[About this exercise]:
In the records below, take the line containing "### 2.2 SDS与C字符串的区别" and every line following it, and write them out exactly.

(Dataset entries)
[Start of Attachment]

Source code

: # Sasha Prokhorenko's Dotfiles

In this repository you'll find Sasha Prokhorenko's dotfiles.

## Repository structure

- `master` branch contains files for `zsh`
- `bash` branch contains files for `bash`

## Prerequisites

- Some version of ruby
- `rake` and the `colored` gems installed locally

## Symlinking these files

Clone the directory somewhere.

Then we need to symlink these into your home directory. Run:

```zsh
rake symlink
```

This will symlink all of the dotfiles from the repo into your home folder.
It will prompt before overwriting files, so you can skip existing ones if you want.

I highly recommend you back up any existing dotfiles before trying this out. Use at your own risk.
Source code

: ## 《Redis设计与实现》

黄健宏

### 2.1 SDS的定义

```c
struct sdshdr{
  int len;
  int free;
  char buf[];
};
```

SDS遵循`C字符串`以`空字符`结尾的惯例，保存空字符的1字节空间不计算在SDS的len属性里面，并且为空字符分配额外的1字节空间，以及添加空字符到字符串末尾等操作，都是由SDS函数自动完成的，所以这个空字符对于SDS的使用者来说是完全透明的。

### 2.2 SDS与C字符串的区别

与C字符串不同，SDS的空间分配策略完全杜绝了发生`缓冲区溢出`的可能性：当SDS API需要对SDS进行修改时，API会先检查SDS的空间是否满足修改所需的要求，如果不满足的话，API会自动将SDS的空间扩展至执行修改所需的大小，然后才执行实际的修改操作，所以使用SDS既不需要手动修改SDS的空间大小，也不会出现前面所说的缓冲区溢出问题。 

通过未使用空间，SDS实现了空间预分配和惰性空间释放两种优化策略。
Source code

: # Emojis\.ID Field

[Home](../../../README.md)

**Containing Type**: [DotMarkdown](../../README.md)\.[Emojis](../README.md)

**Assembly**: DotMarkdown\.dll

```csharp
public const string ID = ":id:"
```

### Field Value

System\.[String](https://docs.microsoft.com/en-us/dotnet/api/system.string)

[End of Attachment]

[Solution below]:
### 2.2 SDS与C字符串的区别

与C字符串不同，SDS的空间分配策略完全杜绝了发生`缓冲区溢出`的可能性：当SDS API需要对SDS进行修改时，API会先检查SDS的空间是否满足修改所需的要求，如果不满足的话，API会自动将SDS的空间扩展至执行修改所需的大小，然后才执行实际的修改操作，所以使用SDS既不需要手动修改SDS的空间大小，也不会出现前面所说的缓冲区溢出问题。 

通过未使用空间，SDS实现了空间预分配和惰性空间释放两种优化策略。
Source code

: # Emojis\.ID Field

[Home](../../../README.md)

**Containing Type**: [DotMarkdown](../../README.md)\.[Emojis](../README.md)

**Assembly**: DotMarkdown\.dll

```csharp
public const string ID = ":id:"
```

### Field Value

System\.[String](https://docs.microsoft.com/en-us/dotnet/api/system.string)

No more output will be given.